Falola to speak at University of the Free State Law Faculty

Nigeriacurrent
Nigeriacurrent

By Our Staff Writer

Professor Toyin Falola, a recipient of the honorary Doctor of Law, University of Calgary, will deliver the Keynote Address at the 2025 Recognition of Achievement Ceremony Award, Faculty of Law, University of the Free State, South Africa, on Thursday, April 10. The event is from 6.00 PM to 8.30 PM, at the Albert Wessels Auditorium, Bloemfontein Campus.

According to Professor Serges Kamga, the Dean of the Faculty of Law, Professor Falola’s lecture is entitled “The Rule of Law in Contemporary Africa: Foreign Impacts, Local Degenerations and Framework for Change.”

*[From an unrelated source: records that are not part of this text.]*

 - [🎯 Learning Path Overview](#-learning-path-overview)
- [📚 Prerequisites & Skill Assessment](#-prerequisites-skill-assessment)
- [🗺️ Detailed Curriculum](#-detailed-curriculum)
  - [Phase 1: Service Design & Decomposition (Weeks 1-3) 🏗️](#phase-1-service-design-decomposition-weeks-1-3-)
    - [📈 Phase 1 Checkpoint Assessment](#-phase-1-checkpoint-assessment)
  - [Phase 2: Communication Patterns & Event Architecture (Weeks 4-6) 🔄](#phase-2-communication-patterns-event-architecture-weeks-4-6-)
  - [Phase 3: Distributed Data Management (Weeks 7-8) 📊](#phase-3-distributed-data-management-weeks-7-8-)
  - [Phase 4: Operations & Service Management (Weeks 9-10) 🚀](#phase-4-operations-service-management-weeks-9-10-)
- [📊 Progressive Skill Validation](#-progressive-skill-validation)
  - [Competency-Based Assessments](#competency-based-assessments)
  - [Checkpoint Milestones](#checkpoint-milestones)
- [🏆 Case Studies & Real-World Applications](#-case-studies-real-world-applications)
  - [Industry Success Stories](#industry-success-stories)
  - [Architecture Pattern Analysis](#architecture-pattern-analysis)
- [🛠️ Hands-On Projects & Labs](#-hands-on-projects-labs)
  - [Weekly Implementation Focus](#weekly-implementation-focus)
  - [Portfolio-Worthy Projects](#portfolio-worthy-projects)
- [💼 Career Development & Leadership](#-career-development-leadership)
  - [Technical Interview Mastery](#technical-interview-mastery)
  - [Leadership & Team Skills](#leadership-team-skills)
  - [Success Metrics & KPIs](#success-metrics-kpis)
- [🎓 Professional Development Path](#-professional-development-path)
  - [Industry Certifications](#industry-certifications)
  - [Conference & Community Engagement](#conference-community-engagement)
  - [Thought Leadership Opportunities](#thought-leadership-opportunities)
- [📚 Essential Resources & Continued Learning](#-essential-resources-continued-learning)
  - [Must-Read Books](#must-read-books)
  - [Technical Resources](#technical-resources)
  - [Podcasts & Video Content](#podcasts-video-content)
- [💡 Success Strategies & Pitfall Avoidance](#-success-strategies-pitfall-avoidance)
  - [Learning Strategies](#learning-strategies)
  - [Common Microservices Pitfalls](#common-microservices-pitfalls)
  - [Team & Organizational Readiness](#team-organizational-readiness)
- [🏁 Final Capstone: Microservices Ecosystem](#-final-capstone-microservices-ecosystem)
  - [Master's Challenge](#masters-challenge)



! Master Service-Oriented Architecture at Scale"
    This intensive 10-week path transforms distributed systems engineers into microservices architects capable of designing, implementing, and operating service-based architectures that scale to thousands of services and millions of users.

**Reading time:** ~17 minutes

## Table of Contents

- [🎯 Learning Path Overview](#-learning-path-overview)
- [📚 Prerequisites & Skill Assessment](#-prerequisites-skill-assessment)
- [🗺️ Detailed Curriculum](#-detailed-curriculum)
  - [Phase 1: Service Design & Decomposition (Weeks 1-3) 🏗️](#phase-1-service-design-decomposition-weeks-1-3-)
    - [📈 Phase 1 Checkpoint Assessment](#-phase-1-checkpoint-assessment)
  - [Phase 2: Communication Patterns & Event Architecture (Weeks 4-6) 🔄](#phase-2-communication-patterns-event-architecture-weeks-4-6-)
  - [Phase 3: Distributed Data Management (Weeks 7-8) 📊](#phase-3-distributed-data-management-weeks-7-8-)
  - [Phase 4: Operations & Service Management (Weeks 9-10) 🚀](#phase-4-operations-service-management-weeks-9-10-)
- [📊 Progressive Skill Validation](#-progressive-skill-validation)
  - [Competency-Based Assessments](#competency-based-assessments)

Professor Falola in an interview about the forthcoming lecture said that the rule of law is the bulwark of any democracy. He regards it as a concept that has been institutionalized into every democratic system of government, and its precepts serve to fasten and strengthen the principles of democracy in any system. He emphasized that “whereas there is a predominant focus on the rule of law and its application in municipal law, its existence, application, and challenges as the bedrock of international law is less scrutinized.”

Falola’s lecture argues that the increasing undermining of the rule of law in international politics has affected its contemporaneous adherence in Africa. The attitude of the forerunners of international institutions in observing international laws they so fought to develop is a deciding factor in the way other countries respond to these rules. When the rules of international law are contravened and depleted by foreign actions or foreign leaders in their locale, the rule of law has been attacked. To Falola, “the response and reaction of the forerunners of these international laws, which is often a spear of recalcitrance, has significant damning effects on how Africa interfaces with the rule of law.”

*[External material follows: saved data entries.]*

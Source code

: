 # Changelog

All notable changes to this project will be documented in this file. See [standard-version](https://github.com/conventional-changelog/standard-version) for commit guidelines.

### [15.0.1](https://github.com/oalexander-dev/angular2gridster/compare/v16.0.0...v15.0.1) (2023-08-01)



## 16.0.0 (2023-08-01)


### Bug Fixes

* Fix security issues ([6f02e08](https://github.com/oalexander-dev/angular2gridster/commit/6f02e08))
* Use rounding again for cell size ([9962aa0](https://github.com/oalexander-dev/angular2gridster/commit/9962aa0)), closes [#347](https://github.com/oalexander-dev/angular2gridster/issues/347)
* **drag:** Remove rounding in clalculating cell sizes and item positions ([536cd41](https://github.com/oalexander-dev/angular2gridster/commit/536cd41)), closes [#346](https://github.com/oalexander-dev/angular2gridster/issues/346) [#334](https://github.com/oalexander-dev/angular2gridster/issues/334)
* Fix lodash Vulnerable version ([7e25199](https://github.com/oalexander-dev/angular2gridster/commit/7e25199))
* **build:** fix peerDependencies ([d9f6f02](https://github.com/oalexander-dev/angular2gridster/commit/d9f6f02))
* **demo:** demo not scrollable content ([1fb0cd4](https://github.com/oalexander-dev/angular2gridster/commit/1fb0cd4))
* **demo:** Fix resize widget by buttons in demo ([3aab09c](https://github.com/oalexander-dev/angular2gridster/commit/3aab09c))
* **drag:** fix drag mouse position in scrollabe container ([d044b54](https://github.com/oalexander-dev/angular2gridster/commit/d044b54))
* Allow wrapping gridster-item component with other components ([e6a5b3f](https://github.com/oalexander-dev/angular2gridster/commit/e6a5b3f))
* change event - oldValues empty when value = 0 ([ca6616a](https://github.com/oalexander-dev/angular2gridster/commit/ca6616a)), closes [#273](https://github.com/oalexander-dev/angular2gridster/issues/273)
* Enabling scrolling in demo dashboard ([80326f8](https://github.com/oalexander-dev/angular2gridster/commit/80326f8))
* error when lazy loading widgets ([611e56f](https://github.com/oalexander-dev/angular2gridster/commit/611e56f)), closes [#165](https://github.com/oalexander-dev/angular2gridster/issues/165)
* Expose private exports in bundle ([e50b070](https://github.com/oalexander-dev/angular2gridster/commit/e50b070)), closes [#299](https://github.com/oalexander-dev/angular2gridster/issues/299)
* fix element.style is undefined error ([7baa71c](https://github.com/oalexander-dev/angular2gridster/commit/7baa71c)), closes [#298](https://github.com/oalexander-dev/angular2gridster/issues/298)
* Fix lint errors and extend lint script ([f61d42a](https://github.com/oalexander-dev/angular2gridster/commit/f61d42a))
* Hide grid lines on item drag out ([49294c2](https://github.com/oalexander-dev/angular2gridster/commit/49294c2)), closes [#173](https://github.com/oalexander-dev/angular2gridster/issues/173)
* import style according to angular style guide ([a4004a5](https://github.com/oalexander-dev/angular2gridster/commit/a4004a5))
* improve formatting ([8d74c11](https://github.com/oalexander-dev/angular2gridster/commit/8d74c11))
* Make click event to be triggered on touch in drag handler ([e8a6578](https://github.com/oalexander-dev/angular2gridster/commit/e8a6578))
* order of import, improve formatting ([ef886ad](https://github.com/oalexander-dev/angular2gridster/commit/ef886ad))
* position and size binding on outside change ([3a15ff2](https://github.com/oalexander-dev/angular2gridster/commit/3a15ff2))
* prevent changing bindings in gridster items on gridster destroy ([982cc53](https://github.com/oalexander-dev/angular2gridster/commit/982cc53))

The preeminent don insists that his lecture does not suggest that Africa takes a back seat in the international scene, nor does it endorse wholesale the template put forward by the Western governments and bodies. Instead, the argument is that when international proponents break these international norms, conventions, and agreements, Africa suffers more from such actions. 

This outstanding lecture scrutinizes, as a template, the legality of the executive orders of President Donald Trump and their disregard for the rule of law, the trampling on the interests of other countries, and the corollary contemporary African disregard for and violations of the rule of law which is being systematically tested and routinized in international relations. To strengthen the institution of the rule of law and its framework, which hinders the buffeting of democracy, Falola offers recommendations for national and continental efforts towards legal and institutional independence.